6 thoughts on “If You Read Nothing Else Today…

  1. Marg

    Thanks for the link to Sarah’s post Graham, and I hope Australia doesn’t continue down a similar path, as you say!

    I’ll be following the election campaign this year with much interest, as education will no doubt be on all party agendas.

    Here’s hoping…

  2. Sarah Puglisi

    Thank you for the nod.I’m truely overwhelmed and getting home tonight at 7PM, completely shocked.
    I am sitting here wondering how to explain.To a world away, to a continent that I have looked to for educational inspiration. You got it right, you were the ones lighting a torch for those of us teaching.
    For America’s children there is not a net of love, if you are poor somehow you and your family are held contemptuously and NCLB has acted as the vehicle to give you the message.You are the unwashed, …amazing if one relates the words on our Lady of Liberty. I teach these immigrants and I see the changes over at least 25 years. Much was needed and much was not done. This is one area I do have expertise. That and a lifetime teaching and writing ancedotal records everyday so that I could evolve over time my instruction and now seeking to confront something directly. Something I am a poor writer to represent, but it matters as my families and children are voiceless. This is the first lesson I learned of poverty. It can speak, it’s mute. It suffers.. I am such an inadequate vehicle but I am compelled to write. And I thank you for the sake of my children for your thoughts, listening. If you think testing and more testing, then rigid testing solves issues….please come visit my school in Oxnard, CA. I really spent the later part of my work day in a 1st grade room(of a peer) with empty walls, a list or two of vocabulary words, a few letter cards up and the Standards on the wall. Not a book in the room but the three “sets” of adopted basal texts. That alone was so frightening I could not think a good while sitting looking around. A world with no literature. A nightmare. I felt like I was in a meeting of my cell block. And this is the “place” for 2nd language students(6 years old) many so poor hygiene and dinner are not a “for sure”. Towards that end I lent 50 bucks to a crying parent for her groceries, after my meeting finding her distraught by my door.. I don’t know ….anything. But poverty, kids with no healthcare, students in rigid testing the day before Christmas break(over 3 hours straight for my 1st graders, 10 times a year or tested for over 1/6th of their reading instructional reading time per year by “mandate”) , this is now. The future for them if they are able to seeit happen is in knowing technology, loving to learn, invention, creation, innovation, finding answers. We should be demonstrating this with our young, especially the young of those who need us most. We fail our young, we fail our future and if Australia looks at choices like these, please nourish the happiness, the value of your young remembering the joy of learning and protecting children.It will matter so much…it’s the future and we hold this in our hands.

  3. karynromeis

    How wonderful to encounter a teacher like Sarah with heart and passion for her vocation (and I use that old-fashioned word deliberately). In spite of all the disillusionments that she has endured, she has not lost her core belief in what teachers are supposed to do, what teaching is supposed to be, what the learning journey should feel like to a child.

  4. Dave F.

    I often think one of the greatest challenges to teaching children is inertia, and that another is extrapolation from one’s childhood.

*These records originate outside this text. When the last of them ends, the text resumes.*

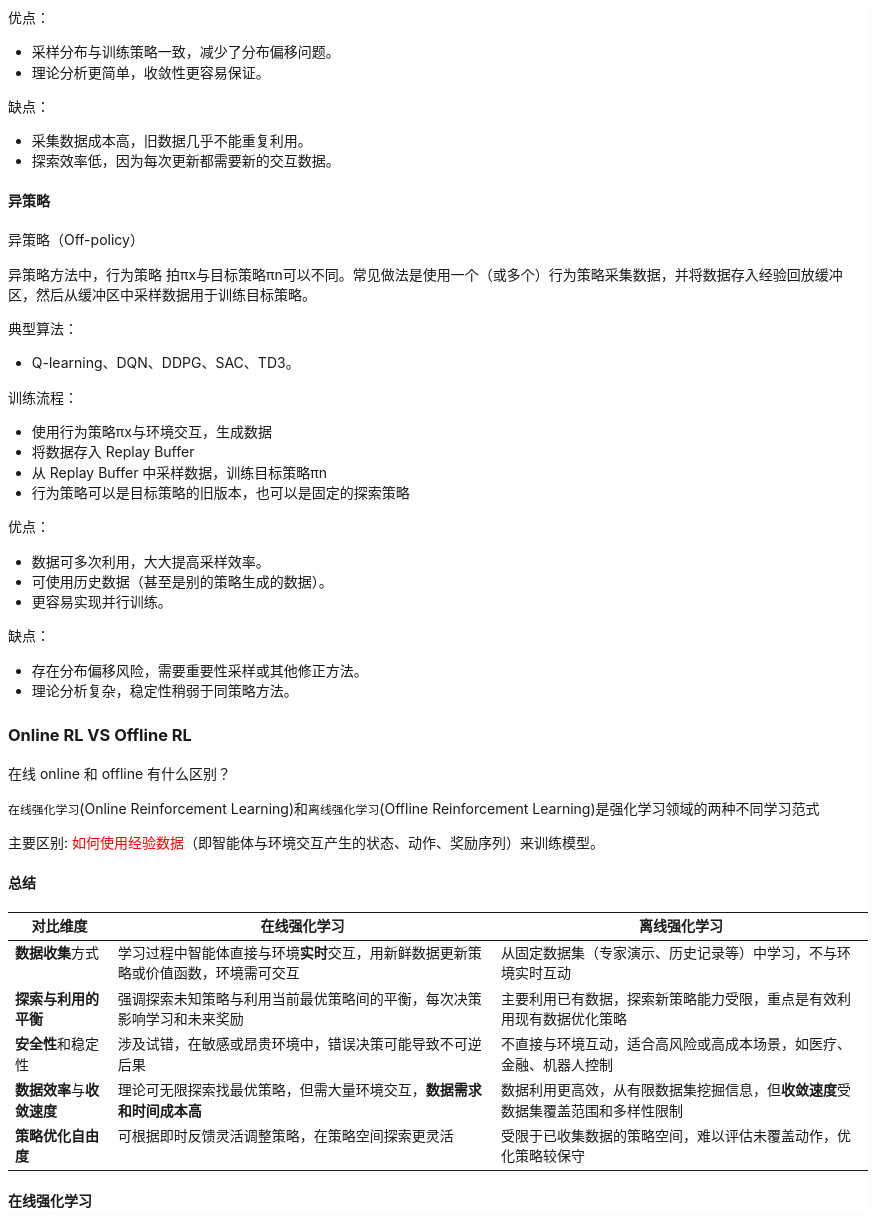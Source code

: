 优点：
- 采样分布与训练策略一致，减少了分布偏移问题。
- 理论分析更简单，收敛性更容易保证。

缺点：
- 采集数据成本高，旧数据几乎不能重复利用。
- 探索效率低，因为每次更新都需要新的交互数据。


#### 异策略

异策略（Off-policy）

异策略方法中，行为策略 拍πx与目标策略πn可以不同。常见做法是使用一个（或多个）行为策略采集数据，并将数据存入经验回放缓冲区，然后从缓冲区中采样数据用于训练目标策略。

典型算法：
- Q-learning、DQN、DDPG、SAC、TD3。

训练流程：
- 使用行为策略πx与环境交互，生成数据
- 将数据存入 Replay Buffer
- 从 Replay Buffer 中采样数据，训练目标策略πn
- 行为策略可以是目标策略的旧版本，也可以是固定的探索策略

优点：
- 数据可多次利用，大大提高采样效率。
- 可使用历史数据（甚至是别的策略生成的数据）。
- 更容易实现并行训练。

缺点：
- 存在分布偏移风险，需要重要性采样或其他修正方法。
- 理论分析复杂，稳定性稍弱于同策略方法。


###  Online RL VS Offline RL

在线 online 和 offline 有什么区别？

`在线强化学习`(Online Reinforcement Learning)和`离线强化学习`(Offline Reinforcement Learning)是强化学习领域的两种不同学习范式

主要区别: <span style='color:red'>如何使用经验数据</span>（即智能体与环境交互产生的状态、动作、奖励序列）来训练模型。

#### 总结

|对比维度|**在线**强化学习|**离线**强化学习|
| ---- | ---- | ---- |
|**数据收集**方式|学习过程中智能体直接与环境**实时**交互，用新鲜数据更新策略或价值函数，环境需可交互|从固定数据集（专家演示、历史记录等）中学习，不与环境实时互动 |
|**探索与利用的平衡**|强调探索未知策略与利用当前最优策略间的平衡，每次决策影响学习和未来奖励|主要利用已有数据，探索新策略能力受限，重点是有效利用现有数据优化策略|
|**安全性**和稳定性|涉及试错，在敏感或昂贵环境中，错误决策可能导致不可逆后果|不直接与环境互动，适合高风险或高成本场景，如医疗、金融、机器人控制|
|**数据效率**与**收敛速度**|理论可无限探索找最优策略，但需大量环境交互，**数据需求和时间成本高**|数据利用更高效，从有限数据集挖掘信息，但**收敛速度**受数据集覆盖范围和多样性限制|
|**策略优化自由度**|可根据即时反馈灵活调整策略，在策略空间探索更灵活|受限于已收集数据的策略空间，难以评估未覆盖动作，优化策略较保守| 


#### 在线强化学习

    I was a Teacher Corps intern in the early 1970s, working in a rural high school as part of a teacher-training program. My ninth-graders read and wrote poorly — few books or magazines in the home, few role models, etc. I consulted with a master teacher at the affiliated teacher college, who suggested I have them write about their first sexual experiences.

    I didn’t follow that suggestion, but on my next visit to him I brought half a dozen 500-word essays I assigned on “The Dime.” He read them and had no further suggestions for me. (At least he didn’t resurrect the sexual-experience topic.) My hunch, then and now, is that my farm-family kids didn’t align with the professor-and-professional-family, college-town, model-school students he presumably worked with. He’d been comfortably placed (and probably tenured) for too long. Inertia.

    The extrapolation-from-childhood engine, I think, powers the thinking of many people, especially those not active in debates over things like NCLB. What’s the experience of the average American over 35 (not just the average, white, middle-class American over 35) for schooling? Classrooms with desks in a row, two-thirds of classroom talk in the form of directions or instructions from a teacher — the fill-the-vessel, hear-the-expert model.

    That might not be their actual experience — most people have had an exceptional teacher or two — but it’s the combination of the average and their notions about what was happening. In my current field of training and development, I see the same phenomenon: the notion that talking is teaching, that listening is learning. Anything that looks freeform, disorderly, individualize is highly suspect.

    Inertia. As Roger Schank said, it took 30 years to get the overhead projector out of the bowling alley and into the classroom.